TASK:
Set out the records below again exactly; skip the images.

┏━━

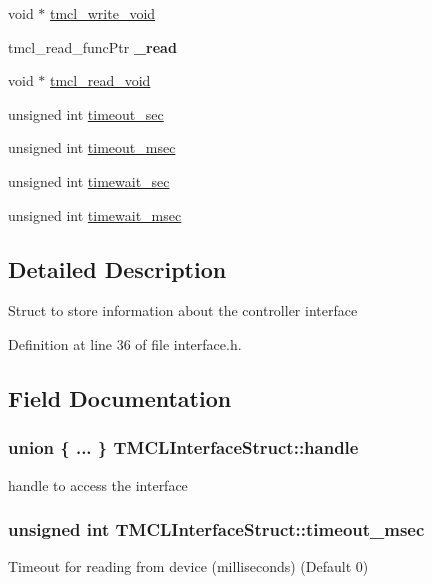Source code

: \begin{DoxyCompactItemize}
\item 
void $\ast$ \hyperlink{structTMCLInterfaceStruct_acfb8740deb4a8a5ce6b7882866a93815}{tmcl\_\-write\_\-void}
\item 
\hypertarget{structTMCLInterfaceStruct_a766d5b0b2659e759696912d850026141}{
tmcl\_\-read\_\-funcPtr {\bfseries \_\-read}}
\label{structTMCLInterfaceStruct_a766d5b0b2659e759696912d850026141}

\item 
void $\ast$ \hyperlink{structTMCLInterfaceStruct_abaa02120f923776a8b238d45b6ca68b9}{tmcl\_\-read\_\-void}
\item 
unsigned int \hyperlink{structTMCLInterfaceStruct_a6fc25e45d20014501e64c14eb05faadf}{timeout\_\-sec}
\item 
unsigned int \hyperlink{structTMCLInterfaceStruct_af4cb989ea551afbad2d6150cb9bbe312}{timeout\_\-msec}
\item 
unsigned int \hyperlink{structTMCLInterfaceStruct_a145d56a20944085a1447ca7b58cbfbee}{timewait\_\-sec}
\item 
unsigned int \hyperlink{structTMCLInterfaceStruct_abb8e42924a82e082614dee2768229736}{timewait\_\-msec}
\end{DoxyCompactItemize}


\subsection{Detailed Description}
Struct to store information about the controller interface 

Definition at line 36 of file interface.h.

\subsection{Field Documentation}
\hypertarget{structTMCLInterfaceStruct_a32dd1aec6b11ffd4af19f56917a5809a}{
\subsubsection[{handle}]{\setlength{\rightskip}{0pt plus 5cm}union \{ ... \}   {\bf TMCLInterfaceStruct::handle}}}
\label{structTMCLInterfaceStruct_a32dd1aec6b11ffd4af19f56917a5809a}
handle to access the interface \hypertarget{structTMCLInterfaceStruct_af4cb989ea551afbad2d6150cb9bbe312}{
\subsubsection[{timeout\_\-msec}]{\setlength{\rightskip}{0pt plus 5cm}unsigned int {\bf TMCLInterfaceStruct::timeout\_\-msec}}}
\label{structTMCLInterfaceStruct_af4cb989ea551afbad2d6150cb9bbe312}
Timeout for reading from device (milliseconds) (Default 0)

┗━━

ANSWER TO THIS PROBLEM:
Source code

: \begin{DoxyCompactItemize}
\item 
void $\ast$ \hyperlink{structTMCLInterfaceStruct_acfb8740deb4a8a5ce6b7882866a93815}{tmcl\_\-write\_\-void}
\item 
\hypertarget{structTMCLInterfaceStruct_a766d5b0b2659e759696912d850026141}{
tmcl\_\-read\_\-funcPtr {\bfseries \_\-read}}
\label{structTMCLInterfaceStruct_a766d5b0b2659e759696912d850026141}

\item 
void $\ast$ \hyperlink{structTMCLInterfaceStruct_abaa02120f923776a8b238d45b6ca68b9}{tmcl\_\-read\_\-void}
\item 
unsigned int \hyperlink{structTMCLInterfaceStruct_a6fc25e45d20014501e64c14eb05faadf}{timeout\_\-sec}
\item 
unsigned int \hyperlink{structTMCLInterfaceStruct_af4cb989ea551afbad2d6150cb9bbe312}{timeout\_\-msec}
\item 
unsigned int \hyperlink{structTMCLInterfaceStruct_a145d56a20944085a1447ca7b58cbfbee}{timewait\_\-sec}
\item 
unsigned int \hyperlink{structTMCLInterfaceStruct_abb8e42924a82e082614dee2768229736}{timewait\_\-msec}
\end{DoxyCompactItemize}


\subsection{Detailed Description}
Struct to store information about the controller interface 

Definition at line 36 of file interface.h.

\subsection{Field Documentation}
\hypertarget{structTMCLInterfaceStruct_a32dd1aec6b11ffd4af19f56917a5809a}{
\subsubsection[{handle}]{\setlength{\rightskip}{0pt plus 5cm}union \{ ... \}   {\bf TMCLInterfaceStruct::handle}}}
\label{structTMCLInterfaceStruct_a32dd1aec6b11ffd4af19f56917a5809a}
handle to access the interface \hypertarget{structTMCLInterfaceStruct_af4cb989ea551afbad2d6150cb9bbe312}{
\subsubsection[{timeout\_\-msec}]{\setlength{\rightskip}{0pt plus 5cm}unsigned int {\bf TMCLInterfaceStruct::timeout\_\-msec}}}
\label{structTMCLInterfaceStruct_af4cb989ea551afbad2d6150cb9bbe312}
Timeout for reading from device (milliseconds) (Default 0)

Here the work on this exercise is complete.